Preheat your oven to 375°F (gas mark 5, 177°C) and line two baking sheets with parchment paper or a silicone baking mat.
In the bowl of a stand mixer fitted with the paddle attachment or a large mixing bowl (you can use a hand mixer just fine), stir together the flour, sugar, baking soda, baking powder and salt.
Cut the softened butter into tablespoons and using the low speed on your mixer, stir in the butter, egg and vanilla extract. Mix until well combined. The dough will be on the drier side, but should still stick together.

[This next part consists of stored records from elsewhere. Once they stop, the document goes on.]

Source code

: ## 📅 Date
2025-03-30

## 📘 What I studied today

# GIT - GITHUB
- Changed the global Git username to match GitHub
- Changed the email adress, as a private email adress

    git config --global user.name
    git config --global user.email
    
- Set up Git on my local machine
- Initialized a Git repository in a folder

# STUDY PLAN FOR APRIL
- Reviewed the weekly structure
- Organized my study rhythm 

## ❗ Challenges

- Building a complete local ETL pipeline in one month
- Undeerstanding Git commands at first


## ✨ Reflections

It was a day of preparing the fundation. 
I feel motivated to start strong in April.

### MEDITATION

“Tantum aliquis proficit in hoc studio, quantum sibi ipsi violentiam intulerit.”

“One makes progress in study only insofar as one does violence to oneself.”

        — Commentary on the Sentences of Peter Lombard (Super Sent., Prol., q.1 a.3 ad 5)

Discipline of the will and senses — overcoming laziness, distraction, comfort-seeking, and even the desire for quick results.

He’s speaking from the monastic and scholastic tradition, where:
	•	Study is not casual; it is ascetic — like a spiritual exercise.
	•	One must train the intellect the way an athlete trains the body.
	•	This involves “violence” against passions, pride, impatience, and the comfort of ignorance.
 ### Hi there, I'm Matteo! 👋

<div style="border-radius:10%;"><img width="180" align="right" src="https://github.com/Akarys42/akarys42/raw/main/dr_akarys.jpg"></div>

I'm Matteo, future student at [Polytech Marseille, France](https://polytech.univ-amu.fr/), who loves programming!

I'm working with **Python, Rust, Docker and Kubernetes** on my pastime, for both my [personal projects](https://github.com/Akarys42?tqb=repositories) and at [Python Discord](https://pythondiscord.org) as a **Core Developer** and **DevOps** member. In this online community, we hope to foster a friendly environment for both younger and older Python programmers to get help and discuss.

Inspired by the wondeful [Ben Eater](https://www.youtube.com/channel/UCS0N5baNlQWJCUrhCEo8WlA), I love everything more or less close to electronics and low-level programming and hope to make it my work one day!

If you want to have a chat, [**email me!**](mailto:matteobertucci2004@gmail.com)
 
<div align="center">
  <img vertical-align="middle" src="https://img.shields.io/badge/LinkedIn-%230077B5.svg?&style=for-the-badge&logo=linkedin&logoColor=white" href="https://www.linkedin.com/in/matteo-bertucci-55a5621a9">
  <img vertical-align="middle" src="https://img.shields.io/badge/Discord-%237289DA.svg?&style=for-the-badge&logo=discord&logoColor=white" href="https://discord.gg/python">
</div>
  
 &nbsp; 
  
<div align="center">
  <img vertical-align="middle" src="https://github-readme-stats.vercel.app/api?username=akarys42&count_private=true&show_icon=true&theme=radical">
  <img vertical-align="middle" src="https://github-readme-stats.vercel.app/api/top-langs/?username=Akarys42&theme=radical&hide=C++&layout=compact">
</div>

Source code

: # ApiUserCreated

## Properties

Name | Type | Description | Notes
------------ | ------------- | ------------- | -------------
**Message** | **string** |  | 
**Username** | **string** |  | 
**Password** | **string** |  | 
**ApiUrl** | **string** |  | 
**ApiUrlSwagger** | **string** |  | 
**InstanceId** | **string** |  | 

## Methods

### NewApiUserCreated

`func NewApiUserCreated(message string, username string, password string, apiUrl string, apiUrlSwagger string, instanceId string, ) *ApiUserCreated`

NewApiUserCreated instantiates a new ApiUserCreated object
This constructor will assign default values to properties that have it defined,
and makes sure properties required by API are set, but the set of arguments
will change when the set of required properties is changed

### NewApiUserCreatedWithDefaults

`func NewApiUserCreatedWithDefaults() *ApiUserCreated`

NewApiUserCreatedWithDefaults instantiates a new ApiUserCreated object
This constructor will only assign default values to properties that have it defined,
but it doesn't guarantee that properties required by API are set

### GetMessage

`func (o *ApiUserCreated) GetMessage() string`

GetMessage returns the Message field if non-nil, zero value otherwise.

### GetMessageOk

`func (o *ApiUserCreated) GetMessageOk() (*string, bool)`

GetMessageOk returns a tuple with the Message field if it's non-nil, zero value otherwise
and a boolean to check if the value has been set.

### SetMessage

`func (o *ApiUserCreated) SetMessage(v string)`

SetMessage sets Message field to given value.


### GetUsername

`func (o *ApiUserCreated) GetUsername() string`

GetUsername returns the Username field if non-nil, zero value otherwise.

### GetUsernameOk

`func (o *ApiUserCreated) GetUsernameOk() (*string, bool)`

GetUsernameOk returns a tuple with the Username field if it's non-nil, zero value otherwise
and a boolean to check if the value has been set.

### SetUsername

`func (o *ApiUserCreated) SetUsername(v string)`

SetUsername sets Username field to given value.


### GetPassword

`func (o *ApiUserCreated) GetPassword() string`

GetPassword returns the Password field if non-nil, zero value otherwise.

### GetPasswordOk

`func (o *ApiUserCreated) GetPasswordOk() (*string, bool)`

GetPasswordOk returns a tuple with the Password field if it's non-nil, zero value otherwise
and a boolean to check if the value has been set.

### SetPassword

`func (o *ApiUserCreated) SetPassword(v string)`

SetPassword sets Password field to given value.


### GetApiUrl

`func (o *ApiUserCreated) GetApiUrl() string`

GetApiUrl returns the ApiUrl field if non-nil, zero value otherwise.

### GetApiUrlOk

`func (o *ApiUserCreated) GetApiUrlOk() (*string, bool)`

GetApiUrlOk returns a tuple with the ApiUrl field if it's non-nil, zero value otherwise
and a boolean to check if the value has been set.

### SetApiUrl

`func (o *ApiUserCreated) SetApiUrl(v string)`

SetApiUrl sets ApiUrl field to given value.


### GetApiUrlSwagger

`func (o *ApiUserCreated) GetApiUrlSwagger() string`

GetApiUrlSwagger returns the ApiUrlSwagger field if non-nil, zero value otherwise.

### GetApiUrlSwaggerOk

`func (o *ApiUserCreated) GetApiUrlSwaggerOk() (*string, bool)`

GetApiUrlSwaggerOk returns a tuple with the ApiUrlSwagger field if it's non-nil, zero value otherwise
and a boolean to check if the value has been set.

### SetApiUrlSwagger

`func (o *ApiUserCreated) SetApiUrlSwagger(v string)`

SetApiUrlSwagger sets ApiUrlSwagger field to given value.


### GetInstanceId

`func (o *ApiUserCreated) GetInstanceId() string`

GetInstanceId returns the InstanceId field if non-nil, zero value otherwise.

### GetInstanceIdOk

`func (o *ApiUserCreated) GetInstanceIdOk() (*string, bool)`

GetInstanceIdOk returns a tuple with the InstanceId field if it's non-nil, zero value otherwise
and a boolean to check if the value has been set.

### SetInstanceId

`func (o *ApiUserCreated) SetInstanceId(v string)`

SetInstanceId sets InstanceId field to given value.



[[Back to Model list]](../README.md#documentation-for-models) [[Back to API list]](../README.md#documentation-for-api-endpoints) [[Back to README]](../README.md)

Use a tablespoon or small cookie scoop to portion out your cookie dough on your baking sheets. Slightly flatten each disc. You'll have enough for 18-20 sandwich cookies.**
Bake the sheets for 10 minutes, rotating once halfway through baking time. Allow the cookies to set for 5 minutes on the sheet before transferring to wire racks to cool completely. Make the filling while the cookies are cooling.
Filling
Cream together the butter and cream cheese until light and fluffy.
Stir in the sugar 1 cup at a time, and then add the peppermint extract.
Assemble the cookies by placing your filling into a piping bag or plastic bag, snipping off the tip, and piping about a tablespoon on one cookie, top with a second cookie. Enjoy!